Milo shrugged. “It was Isleen’s decision. She called her Family’s royal Father and he agreed with her. I guess they don’t want to risk exposing any vampires outside the Watchtower until they know what this is.”
The choice was understandable, from the vampire’s point of view. We didn’t know what was affecting them, what else it would do, or how far it would spread un-contained. Still … “Are we allowed to leave, or are we confined, too?”
“I really don’t know, Evy.” A flash of distress creased his forehead, and he looked lost. Young. “I mean, I just saw Felix blow up and I’m really not sure … I don’t …”
“I’m sorry.” I took a step toward him, then stopped when he flinched away. “It’s not easy to reconcile the thing you saw die with the person you knew.”
“Yeah. He seemed surprised.”
“That he’d been rigged to blow?”
“Yeah.”
“I think he was. He said something about his tracker not being a tracker. And I don’t think he expected to be caught last night.”
“Thackery sure did. He had to know we’d be at the rave.”
“Well, Thackery likes to have backup plans in place.” Hell, he could have the Lupa set to explode somehow, too, and the thought made me doubly glad we hadn’t brought our prisoner back to the Watchtower.
Milo ran a hand through his short hair. “How do you not know someone’s planted a bomb on you? Or in you?”
I had no answer.
“I just …” Milo sighed. “I can’t believe so much has gone so wrong so fast.”
No kidding. In just the last six hours, we’d captured Felix, had half a dozen Therians kidnapped, Wyatt was attacked by a werewolf, Felix exploded, and now the vampires were getting sick. Somehow everything connected back to Thackery, but I hadn’t yet drawn all the lines between the crazy dots.
“Did we save any samples of Felix’s blood?” I asked.
“I think so. Why?”
“Because something besides willpower was helping Felix, and we might find a hint in his blood.”
Determined to do something, I circled past Milo and stepped into the short hall.
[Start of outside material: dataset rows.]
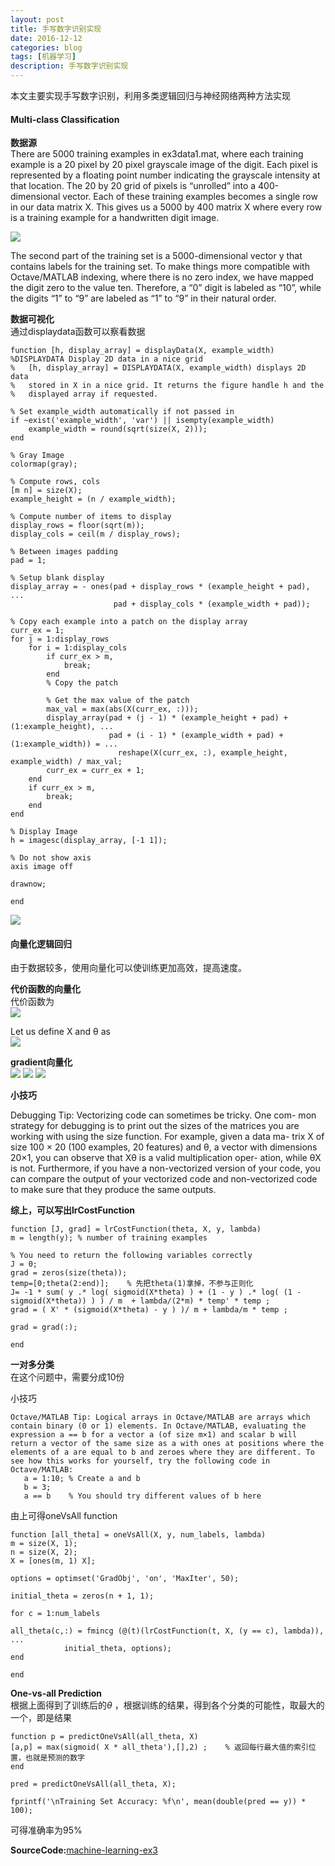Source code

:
 ```yaml
---
layout: post
title: 手写数字识别实现
date: 2016-12-12
categories: blog
tags: [机器学习]
description: 手写数字识别实现
---
```


本文主要实现手写数字识别，利用多类逻辑回归与神经网络两种方法实现       

#### Multi-class Classification      

**数据源**     
There are 5000 training examples in ex3data1.mat, where each training example is a 20 pixel by 20 pixel grayscale image of the digit. Each pixel is represented by a floating point number indicating the grayscale intensity at that location. The 20 by 20 grid of pixels is “unrolled” into a 400-dimensional vector. Each of these training examples becomes a single row in our data matrix X. This gives us a 5000 by 400 matrix X where every row is a training example for a handwritten digit image.     

![](https://raw.githubusercontent.com/whuhan2013/myImage/master/machineLearning/class1/p3.png)     

The second part of the training set is a 5000-dimensional vector y that contains labels for the training set. To make things more compatible with Octave/MATLAB indexing, where there is no zero index, we have mapped the digit zero to the value ten. Therefore, a “0” digit is labeled as “10”, while the digits “1” to “9” are labeled as “1” to “9” in their natural order.

**数据可视化**     
通过displaydata函数可以察看数据      

```
function [h, display_array] = displayData(X, example_width)
%DISPLAYDATA Display 2D data in a nice grid
%   [h, display_array] = DISPLAYDATA(X, example_width) displays 2D data
%   stored in X in a nice grid. It returns the figure handle h and the 
%   displayed array if requested.

% Set example_width automatically if not passed in
if ~exist('example_width', 'var') || isempty(example_width) 
	example_width = round(sqrt(size(X, 2)));
end

% Gray Image
colormap(gray);

% Compute rows, cols
[m n] = size(X);
example_height = (n / example_width);

% Compute number of items to display
display_rows = floor(sqrt(m));
display_cols = ceil(m / display_rows);

% Between images padding
pad = 1;

% Setup blank display
display_array = - ones(pad + display_rows * (example_height + pad), ...
                       pad + display_cols * (example_width + pad));

% Copy each example into a patch on the display array
curr_ex = 1;
for j = 1:display_rows
	for i = 1:display_cols
		if curr_ex > m, 
			break; 
		end
		% Copy the patch
		
		% Get the max value of the patch
		max_val = max(abs(X(curr_ex, :)));
		display_array(pad + (j - 1) * (example_height + pad) + (1:example_height), ...
		              pad + (i - 1) * (example_width + pad) + (1:example_width)) = ...
						reshape(X(curr_ex, :), example_height, example_width) / max_val;
		curr_ex = curr_ex + 1;
	end
	if curr_ex > m, 
		break; 
	end
end

% Display Image
h = imagesc(display_array, [-1 1]);

% Do not show axis
axis image off

drawnow;

end
```
![](https://raw.githubusercontent.com/whuhan2013/myImage/master/machineLearning/class1/p2.png)   

#### 向量化逻辑回归     
由于数据较多，使用向量化可以使训练更加高效，提高速度。

**代价函数的向量化**     
代价函数为     
![](https://raw.githubusercontent.com/whuhan2013/myImage/master/machineLearning/class1/p4.png)  

Let us define X and θ as     
![](https://raw.githubusercontent.com/whuhan2013/myImage/master/machineLearning/class1/p5.png) 

**gradient向量化**       
![](https://raw.githubusercontent.com/whuhan2013/myImage/master/machineLearning/class1/p6.png) 
![](https://raw.githubusercontent.com/whuhan2013/myImage/master/machineLearning/class1/p7.png) 
![](https://raw.githubusercontent.com/whuhan2013/myImage/master/machineLearning/class1/p8.png) 

**小技巧**       

Debugging Tip: Vectorizing code can sometimes be tricky. One com- mon strategy for debugging is to print out the sizes of the matrices you are working with using the size function. For example, given a data ma- trix X of size 100 × 20 (100 examples, 20 features) and θ, a vector with dimensions 20×1, you can observe that Xθ is a valid multiplication oper- ation, while θX is not. Furthermore, if you have a non-vectorized version of your code, you can compare the output of your vectorized code and non-vectorized code to make sure that they produce the same outputs.


**综上，可以写出lrCostFunction**       

```
function [J, grad] = lrCostFunction(theta, X, y, lambda)
m = length(y); % number of training examples

% You need to return the following variables correctly 
J = 0;
grad = zeros(size(theta));
temp=[0;theta(2:end)];    % 先把theta(1)拿掉，不参与正则化
J= -1 * sum( y .* log( sigmoid(X*theta) ) + (1 - y ) .* log( (1 - sigmoid(X*theta)) ) ) / m  + lambda/(2*m) * temp' * temp ;
grad = ( X' * (sigmoid(X*theta) - y ) )/ m + lambda/m * temp ;

grad = grad(:);

end
```

**一对多分类**       
在这个问题中，需要分成10份      

小技巧    

```
Octave/MATLAB Tip: Logical arrays in Octave/MATLAB are arrays which contain binary (0 or 1) elements. In Octave/MATLAB, evaluating the expression a == b for a vector a (of size m×1) and scalar b will return a vector of the same size as a with ones at positions where the elements of a are equal to b and zeroes where they are different. To see how this works for yourself, try the following code in Octave/MATLAB:
   a = 1:10; % Create a and b
   b = 3;
   a == b    % You should try different values of b here
```

由上可得oneVsAll function     

```
function [all_theta] = oneVsAll(X, y, num_labels, lambda)
m = size(X, 1);
n = size(X, 2);
X = [ones(m, 1) X];

options = optimset('GradObj', 'on', 'MaxIter', 50);

initial_theta = zeros(n + 1, 1);

for c = 1:num_labels

all_theta(c,:) = fmincg (@(t)(lrCostFunction(t, X, (y == c), lambda)), ...
            initial_theta, options);
end

end
```

**One-vs-all Prediction**      
根据上面得到了训练后的$\theta$ ，根据训练的结果，得到各个分类的可能性，取最大的一个，即是结果      

```
function p = predictOneVsAll(all_theta, X)
[a,p] = max(sigmoid( X * all_theta'),[],2) ;    % 返回每行最大值的索引位置，也就是预测的数字
end
```

```
pred = predictOneVsAll(all_theta, X);

fprintf('\nTraining Set Accuracy: %f\n', mean(double(pred == y)) * 100);
```

可得准确率为95%     

**SourceCode:**[machine-learning-ex3](https://github.com/whuhan2013/IntroductionToProgrammingWithMATLAB/tree/master/machine-learning-ex3)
My room was at the end of the row of four, with all the noise activity happening farther down in the main infirmary area. The next door down was half-shut, and Marcus was arguing with someone about being allowed to use a cane. I made a mental note to thank him later.
The third room was empty. Wyatt was in the fourth. The conversation just a few yards away had my attention, but I went into Wyatt’s room anyway. He looked awful, like someone fighting a losing battle with a deadly disease—all fevered, blotchy skin and labored breathing. The bandages on his neck and arm were stained red and yellow, hinting at the infection raging below the surface.
Frail came to mind, and I despised using that word to describe Wyatt Truman. Once again, the people I cared about were at the mercy of Walter-fucking-Thackery and his diseased whims.
I stepped toward the bed. Froze. I wanted to find a chair and sit next to Wyatt, hold his hand until he woke up. Be there so he wasn’t alone if he died from whatever ravaged his body. I needed to be there for him, like he’d been there for me countless times in the very recent past.
Only I couldn’t. There was too much to do, and if I could get to Thackery, maybe I could beat an antidote out of him. As much as my heart wanted me to stay with Wyatt, logic told me I’d help him best by being out in the city. Doing something.
I brushed his cheek with my knuckles, noting how the damp skin radiated heat. The last time I’d seen him in a bed like this, he’d just shielded me from another exploding Halfie and taken a piece of shrapnel in the back for it. The perfect alignment of it made me smile in spite of the situation.